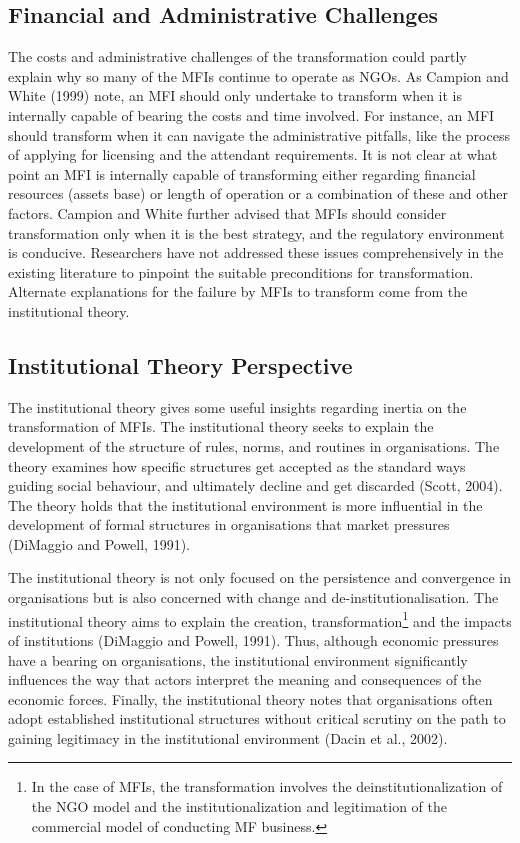 \documentclass[a4paper, nobind]{templates/ociamthesis}
\begin{document}
\hypertarget{financial-and-administrative-challenges}{%
\subsection{Financial and Administrative Challenges}\label{financial-and-administrative-challenges}}

\noindent The costs and administrative challenges of the transformation could partly explain why so many of the MFIs continue to operate as NGOs. As Campion and White (1999) note, an MFI should only undertake to transform when it is internally capable of bearing the costs and time involved. For instance, an MFI should transform when it can navigate the administrative pitfalls, like the process of applying for licensing and the attendant requirements. It is not clear at what point an MFI is internally capable of transforming either regarding financial resources (assets base) or length of operation or a combination of these and other factors. Campion and White further advised that MFIs should consider transformation only when it is the best strategy, and the regulatory environment is conducive. Researchers have not addressed these issues comprehensively in the existing literature to pinpoint the suitable preconditions for transformation. Alternate explanations for the failure by MFIs to transform come from the institutional theory.

\hypertarget{institutional-theory-perspective}{%
\subsection{Institutional Theory Perspective}\label{institutional-theory-perspective}}

\noindent The institutional theory gives some useful insights regarding inertia on the transformation of MFIs. The institutional theory seeks to explain the development of the structure of rules, norms, and routines in organisations. The theory examines how specific structures get accepted as the standard ways guiding social behaviour, and ultimately decline and get discarded (Scott, 2004). The theory holds that the institutional environment is more influential in the development of formal structures in organisations that market pressures (DiMaggio and Powell, 1991).

The institutional theory is not only focused on the persistence and convergence in organisations but is also concerned with change and de-institutionalisation. The institutional theory aims to explain the creation, transformation\footnote{In the case of MFIs, the transformation involves the deinstitutionalization of the NGO model and the institutionalization and legitimation of the commercial model of conducting MF business.} and the impacts of institutions (DiMaggio and Powell, 1991). Thus, although economic pressures have a bearing on organisations, the institutional environment significantly influences the way that actors interpret the meaning and consequences of the economic forces. Finally, the institutional theory notes that organisations often adopt established institutional structures without critical scrutiny on the path to gaining legitimacy in the institutional environment (Dacin et al., 2002).
\end{document}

§

Reproduce every line above word for word; no images.

 \documentclass[a4paper, nobind]{templates/ociamthesis}
\begin{document}
\hypertarget{financial-and-administrative-challenges}{%
\subsection{Financial and Administrative Challenges}\label{financial-and-administrative-challenges}}

\noindent The costs and administrative challenges of the transformation could partly explain why so many of the MFIs continue to operate as NGOs. As Campion and White (1999) note, an MFI should only undertake to transform when it is internally capable of bearing the costs and time involved. For instance, an MFI should transform when it can navigate the administrative pitfalls, like the process of applying for licensing and the attendant requirements. It is not clear at what point an MFI is internally capable of transforming either regarding financial resources (assets base) or length of operation or a combination of these and other factors. Campion and White further advised that MFIs should consider transformation only when it is the best strategy, and the regulatory environment is conducive. Researchers have not addressed these issues comprehensively in the existing literature to pinpoint the suitable preconditions for transformation. Alternate explanations for the failure by MFIs to transform come from the institutional theory.

\hypertarget{institutional-theory-perspective}{%
\subsection{Institutional Theory Perspective}\label{institutional-theory-perspective}}

\noindent The institutional theory gives some useful insights regarding inertia on the transformation of MFIs. The institutional theory seeks to explain the development of the structure of rules, norms, and routines in organisations. The theory examines how specific structures get accepted as the standard ways guiding social behaviour, and ultimately decline and get discarded (Scott, 2004). The theory holds that the institutional environment is more influential in the development of formal structures in organisations that market pressures (DiMaggio and Powell, 1991).

The institutional theory is not only focused on the persistence and convergence in organisations but is also concerned with change and de-institutionalisation. The institutional theory aims to explain the creation, transformation\footnote{In the case of MFIs, the transformation involves the deinstitutionalization of the NGO model and the institutionalization and legitimation of the commercial model of conducting MF business.} and the impacts of institutions (DiMaggio and Powell, 1991). Thus, although economic pressures have a bearing on organisations, the institutional environment significantly influences the way that actors interpret the meaning and consequences of the economic forces. Finally, the institutional theory notes that organisations often adopt established institutional structures without critical scrutiny on the path to gaining legitimacy in the institutional environment (Dacin et al., 2002).
\end{document}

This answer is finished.